Fic: Reins of History - Cid/Fran - FFXII

Apr 17, 2007 15:12

Title: Reins of History (1/30) aka: The History of the Decline and Fall of Doctor Cidolfus Demen Bunansa
author: PookaSeraph
pairing/characters: Cid/Fran, Ffamran
rating: PG-13
disclaimer: Not mine, Never will be
warning: Spoilers for all of FFXII, odd pairing
summary: Long before Rabanastre fell, Fran left the Wood, in search of her destiny. Instead she found strange hume ways and imperial politics -- and her soulmate Cid Bunansa. Years later, she and her son are put at odds with an empire, entangled in a war they never intended to fight.


Chapter 1

Fran waited quietly in one of the many shaded glades usually set aside for the males to meditate. A few days ago, Fran had felt a pull drawing her to seek out the glade. Her sister, Jote, had explained this was the way that a viera was first called to her service of the Wood.

Now she sat back against one of the many trees, dressed in the traditional green robes set aside for such days. She would hear the voice of the Wood clearly for the first time and it would call her to her fated service.

It was a day of celebration for all viera when a sister came to her chosen task, appointed to her duty, to her service of the Wood. The males of her species heard the Wood intuitively, naturally; they were tied more closely to the Wood. The females heard only soft whispers until they were called.

But as the hours past uneventfully Fran began to think she was mistaken, that perhaps the Wood had not called her to her destiny so soon. As dusk began to fall, she felt wind ruffling her short hair with the soft rustling she had come to know as the Wood.

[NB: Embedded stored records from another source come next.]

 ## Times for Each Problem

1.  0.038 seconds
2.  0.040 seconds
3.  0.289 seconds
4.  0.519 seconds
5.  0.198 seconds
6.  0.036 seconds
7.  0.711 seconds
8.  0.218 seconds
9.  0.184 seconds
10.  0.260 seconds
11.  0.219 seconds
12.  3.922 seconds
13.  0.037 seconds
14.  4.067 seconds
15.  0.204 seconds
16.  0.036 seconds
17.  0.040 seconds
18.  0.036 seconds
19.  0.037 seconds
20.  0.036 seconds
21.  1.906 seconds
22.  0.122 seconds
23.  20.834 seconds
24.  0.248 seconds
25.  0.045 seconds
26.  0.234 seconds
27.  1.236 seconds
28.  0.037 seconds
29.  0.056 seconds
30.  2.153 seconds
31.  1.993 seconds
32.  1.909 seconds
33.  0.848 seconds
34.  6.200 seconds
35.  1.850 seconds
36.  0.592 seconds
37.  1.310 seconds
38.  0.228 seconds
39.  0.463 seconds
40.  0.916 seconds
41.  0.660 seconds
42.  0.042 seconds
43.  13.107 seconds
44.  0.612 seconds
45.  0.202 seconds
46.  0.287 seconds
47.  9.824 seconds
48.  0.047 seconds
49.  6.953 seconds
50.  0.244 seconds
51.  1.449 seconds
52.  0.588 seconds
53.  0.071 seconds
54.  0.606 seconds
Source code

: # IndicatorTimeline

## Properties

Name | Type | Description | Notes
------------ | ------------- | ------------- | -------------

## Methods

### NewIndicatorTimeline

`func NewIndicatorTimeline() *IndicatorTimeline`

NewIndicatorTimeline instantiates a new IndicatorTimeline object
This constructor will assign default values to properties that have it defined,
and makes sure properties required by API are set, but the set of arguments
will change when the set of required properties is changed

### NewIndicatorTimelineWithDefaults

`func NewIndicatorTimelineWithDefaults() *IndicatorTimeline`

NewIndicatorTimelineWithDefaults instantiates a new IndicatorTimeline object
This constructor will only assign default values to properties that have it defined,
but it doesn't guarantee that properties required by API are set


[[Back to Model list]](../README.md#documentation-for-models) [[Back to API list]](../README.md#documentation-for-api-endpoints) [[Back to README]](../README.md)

Fran, the voice was soft and comforting, perhaps like a mother’s. Fran sat frozen, not knowing if she was supposed to call out or remain silent. The wind rustled again, a soft sort of chuckle wrapped around her. Thoughts or voice are all as one to me, daughter.

Fran straightened to attention, waiting for the Wood to tell her the path her life was to take. Her sister, Jote, had already taken her place among the Wood-warders and was well regarded. Her younger sister, Mjrn, still a child, was well liked and known for her skill with a sword and bow.

She knew her path was likely to be among the Wood-warders as well, like her sister and her mother, but a part of her longed for something greater than being just another member of her family to walk the same path.

She was embarrassed by her vanity as soon as the thought crossed her mind. She felt the Wood chuckle again.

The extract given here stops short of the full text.